Sekira dua abad silam, tepatnya 10 April 1815, Gunung Tambora meletus, memuntahkan jutaan meter kubik material ke atmosfir yang mengubur tiga kesultanan kecil serta merenggut puluhan ribu jiwa. Bahkan setahun kemudian pada 1816, di Eropa terjadi tahun tanpa musim panas yang menimbulkan musibah kelaparan.
Bencana dahsyat itu mengubur tiga kerajaan kecil, yakni Kesultanan Sanggar, Tambora dan Kerajaan Pekat. Sedikitnya 71.000 penduduk meregang nyawa. Bahkan merurut beberapa penelitian memperkirakan letusan Gunung Tambora itu menelan 92.000 korban jiwa.
Namun dibalik bencana yang menyisakan kisah pilu itu tersirat guratan sejarah panjang perjalanan sebuah perkebunan kopi di lereng Gunung Tambora. 200 tahun sudah perjalanan panjang dilalui, kini cita rasa kopi Tambora kian lekat dihati penikmat kopi.
Cerita panjang mengenai perkebunan kopi Tambora itu setidaknya tersurat dalam catatan "Bo Sangaji Kai", yakni naskah kuno milik Kerajaan Bima yang ditulis menggunakan aksara Bima oleh Siti Maryam Salahudin Rahmat (putri ketujuh dari sembilan bersaudara Sultan Muhammad Salahuddin) dan Henri Chambert.
Menurut cacatan sejarah (Bo Sangajai Kai), perkebunan kopi Tambora sudah ada sebelum Gunung Tambora meletus. Setidaknya ini terbukti dari catatan berisi perjanian damai dan perdagangan antara kerajaan-kerajaan di lereng Gunung Tambora dan Belanda, yang dilakukan di Makassar, 17 April 1701.
Fakta itu juga didukung oleh penemuan tim peneliti Arkeologi, Denpasar Bali yang menemukan biji kopi yang terkubur awan panas di kawasan yang diperkirakan pernah menjadi lokasi kerajaan Tambora.
Pada 1930, seorang pengusaha berasal dari Swedia, Gosta Bjorklund membuka perkebunan kopi seluas 56.000 hektare di lereng Barat dan Utara Gunung Tambora. Pada masa itulah, kopi Tambora mulai terkenal hingga mancanegara.
Peninggalan Belanda
Perkebunan peninggalan kolonial Belanda ini merupakan salah satu dari tiga kawasan sentral produksi kopi yang ada di Provinsi Nusa Tenggara Barat. yakni kopi Rinjani varietas Arabika di Sembalun yang berada di lembah pegunungan Rinjani.
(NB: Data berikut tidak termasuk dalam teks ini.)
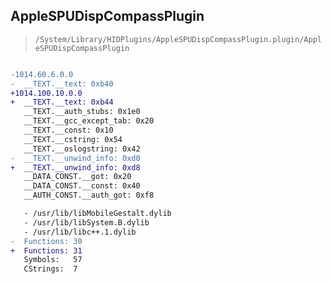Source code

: ## AppleSPUDispCompassPlugin

> `/System/Library/HIDPlugins/AppleSPUDispCompassPlugin.plugin/AppleSPUDispCompassPlugin`

```diff

-1014.60.6.0.0
-  __TEXT.__text: 0xb40
+1014.100.10.0.0
+  __TEXT.__text: 0xb44
   __TEXT.__auth_stubs: 0x1e0
   __TEXT.__gcc_except_tab: 0x20
   __TEXT.__const: 0x10
   __TEXT.__cstring: 0x54
   __TEXT.__oslogstring: 0x42
-  __TEXT.__unwind_info: 0xd0
+  __TEXT.__unwind_info: 0xd8
   __DATA_CONST.__got: 0x20
   __DATA_CONST.__const: 0x40
   __AUTH_CONST.__auth_got: 0xf8

   - /usr/lib/libMobileGestalt.dylib
   - /usr/lib/libSystem.B.dylib
   - /usr/lib/libc++.1.dylib
-  Functions: 30
+  Functions: 31
   Symbols:   57
   CStrings:  7
 

```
Perkebunan kopi Tepal juga varietas Arabika di sentra kopi Tepal di pegunungan Batu Lanteh di Kabupaten Sumbawa dan kopi Tambora varietas Robusta dikembangkan di Kabupaten Dompu dan Kabupaten Bima.
Pada perjalanan selanjutnya tahun 1943, lahan yang terbentang di lereng kaki Gunung Tambora itu dikekola oleh NV. Pasuma, kemudian pada 1977 secara resmi dikelola oleh PT Bayu Aji Bima Sena Jakarta.
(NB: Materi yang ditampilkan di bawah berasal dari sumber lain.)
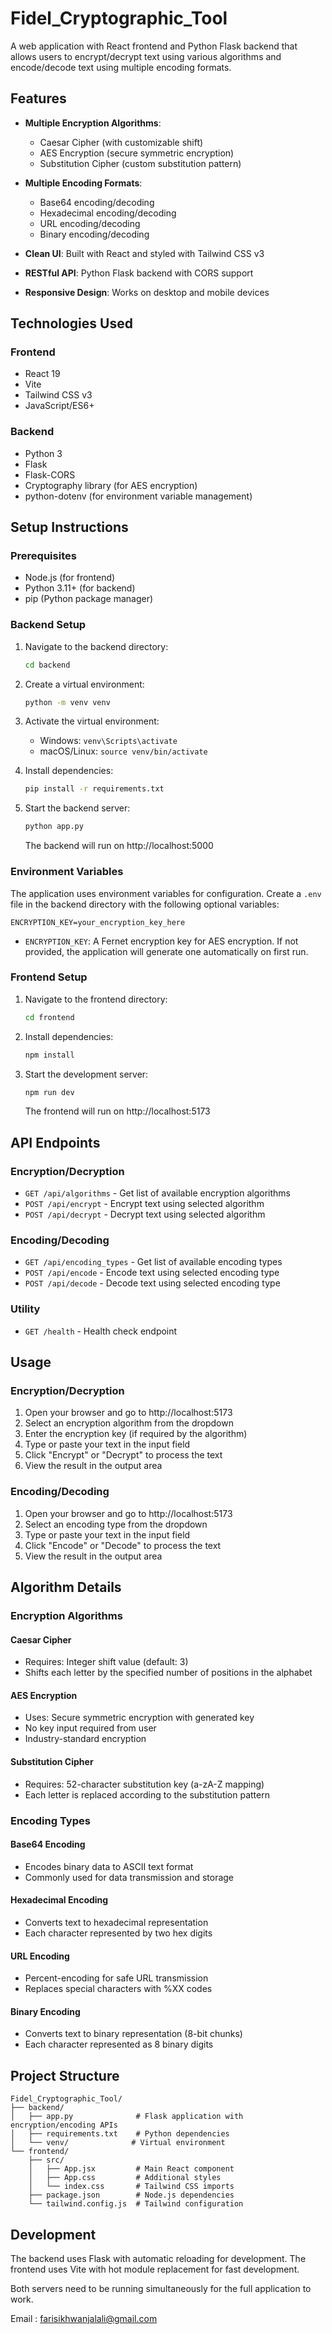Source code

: # Fidel_Cryptographic_Tool

A web application with React frontend and Python Flask backend that allows users to encrypt/decrypt text using various algorithms and encode/decode text using multiple encoding formats.

## Features

- **Multiple Encryption Algorithms**:
  - Caesar Cipher (with customizable shift)
  - AES Encryption (secure symmetric encryption)
  - Substitution Cipher (custom substitution pattern)

- **Multiple Encoding Formats**:
  - Base64 encoding/decoding
  - Hexadecimal encoding/decoding
  - URL encoding/decoding
  - Binary encoding/decoding

- **Clean UI**: Built with React and styled with Tailwind CSS v3
- **RESTful API**: Python Flask backend with CORS support
- **Responsive Design**: Works on desktop and mobile devices

## Technologies Used

### Frontend
- React 19
- Vite
- Tailwind CSS v3
- JavaScript/ES6+

### Backend
- Python 3
- Flask
- Flask-CORS
- Cryptography library (for AES encryption)
- python-dotenv (for environment variable management)

## Setup Instructions

### Prerequisites
- Node.js (for frontend)
- Python 3.11+ (for backend)
- pip (Python package manager)

### Backend Setup

1. Navigate to the backend directory:
   ```bash
   cd backend
   ```

2. Create a virtual environment:
   ```bash
   python -m venv venv
   ```

3. Activate the virtual environment:
   - Windows: `venv\Scripts\activate`
   - macOS/Linux: `source venv/bin/activate`

4. Install dependencies:
   ```bash
   pip install -r requirements.txt
   ```

5. Start the backend server:
   ```bash
   python app.py
   ```
   The backend will run on http://localhost:5000

### Environment Variables

The application uses environment variables for configuration. Create a `.env` file in the backend directory with the following optional variables:

```env
ENCRYPTION_KEY=your_encryption_key_here
```

- `ENCRYPTION_KEY`: A Fernet encryption key for AES encryption. If not provided, the application will generate one automatically on first run.

### Frontend Setup

1. Navigate to the frontend directory:
   ```bash
   cd frontend
   ```

2. Install dependencies:
   ```bash
   npm install
   ```

3. Start the development server:
   ```bash
   npm run dev
   ```
   The frontend will run on http://localhost:5173

## API Endpoints

### Encryption/Decryption
- `GET /api/algorithms` - Get list of available encryption algorithms
- `POST /api/encrypt` - Encrypt text using selected algorithm
- `POST /api/decrypt` - Decrypt text using selected algorithm

### Encoding/Decoding
- `GET /api/encoding_types` - Get list of available encoding types
- `POST /api/encode` - Encode text using selected encoding type
- `POST /api/decode` - Decode text using selected encoding type

### Utility
- `GET /health` - Health check endpoint

## Usage

### Encryption/Decryption
1. Open your browser and go to http://localhost:5173
2. Select an encryption algorithm from the dropdown
3. Enter the encryption key (if required by the algorithm)
4. Type or paste your text in the input field
5. Click "Encrypt" or "Decrypt" to process the text
6. View the result in the output area

### Encoding/Decoding
1. Open your browser and go to http://localhost:5173
2. Select an encoding type from the dropdown
3. Type or paste your text in the input field
4. Click "Encode" or "Decode" to process the text
5. View the result in the output area

## Algorithm Details

### Encryption Algorithms

#### Caesar Cipher
- Requires: Integer shift value (default: 3)
- Shifts each letter by the specified number of positions in the alphabet

#### AES Encryption
- Uses: Secure symmetric encryption with generated key
- No key input required from user
- Industry-standard encryption

#### Substitution Cipher
- Requires: 52-character substitution key (a-zA-Z mapping)
- Each letter is replaced according to the substitution pattern

### Encoding Types

#### Base64 Encoding
- Encodes binary data to ASCII text format
- Commonly used for data transmission and storage

#### Hexadecimal Encoding
- Converts text to hexadecimal representation
- Each character represented by two hex digits

#### URL Encoding
- Percent-encoding for safe URL transmission
- Replaces special characters with %XX codes

#### Binary Encoding
- Converts text to binary representation (8-bit chunks)
- Each character represented as 8 binary digits

## Project Structure

```
Fidel_Cryptographic_Tool/
├── backend/
│   ├── app.py              # Flask application with encryption/encoding APIs
│   ├── requirements.txt    # Python dependencies
│   └── venv/              # Virtual environment
└── frontend/
    ├── src/
    │   ├── App.jsx         # Main React component
    │   ├── App.css         # Additional styles
    │   └── index.css       # Tailwind CSS imports
    ├── package.json        # Node.js dependencies
    └── tailwind.config.js  # Tailwind configuration
```

## Development

The backend uses Flask with automatic reloading for development. The frontend uses Vite with hot module replacement for fast development.

Both servers need to be running simultaneously for the full application to work.

Email : farisikhwanjalali@gmail.com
Namun seiring perjalanan waktu perkebunan kopi peninggalan Belanda di lereng Tambora itu pada 2001 PT Bayu Aji menghentikan operasi perkebunan kopi. Ratusan hektar lahan dan aset senilai miliaran dan sekitar 150 pegawai menjadi tak bertuan.
Setahun kemudian, pemerintah Kabupaten Bima mengambil alih pengelolaan kawasan perkebunan kopi tersebut dalam kondisi yang cukup memprihatinkan. Tanaman Kopi yang produktif hanya 80 hektare dengan produksi hanya 150 kilogram per hektare. Kasus penjarahan kopi oleh masyarakat sekitar menjadi persoalan lain yang dihadapi permintah daerah.
Untuk menyehatkan kembali perkebunan kopi peninggalan Belanda itu Pemerintah Kabupaten Bima cukup banyak mengalokasikan dana. Kini setelah 10 tahun berlalu, perkebunan kopi Tambora mulai menunjukkan peningkatan hasil yang cukup signifikan.
Luas lahan tanaman kopi yang produktif bisa mencapai 146 hektar. Dengan total produksi mencapai 30 ribu ton per tahun. Bahkan perkebunan kopi itu menyumbang pendapatan asli daerah mencapai Rp200 juta hingga Rp350 juta per tahun.
Pemasukan daerah yang bersumber dari perkebunan kopi Tambora itu masih jauh dari harapan, karena yang bisa dihasilkan sejatinya bisa berkali lipat dari jumlah itu.
Dinas Perindustrian NTB berupaya mempromosikan kopi NTB ke luar daerah, termasuk yang berasal dari perkebunan kopi peninggalan Belanda di lereng Tambora.
Kepala Dinas Perindustrian NTB Baiq Eva Nurcahyaningsih (kini digantikan Andi Pramaria) mengatakan kopi andalan yang dipromosikan adalah kopi Tambora dan Tepal yang diproduksi petani di Pulau Sumbawa. Selain itu, kopi Sembalun di Kabupaten Lombok Timur, serta kopi dari kabupaten lain yang memiliki cita rasa khas tersendiri.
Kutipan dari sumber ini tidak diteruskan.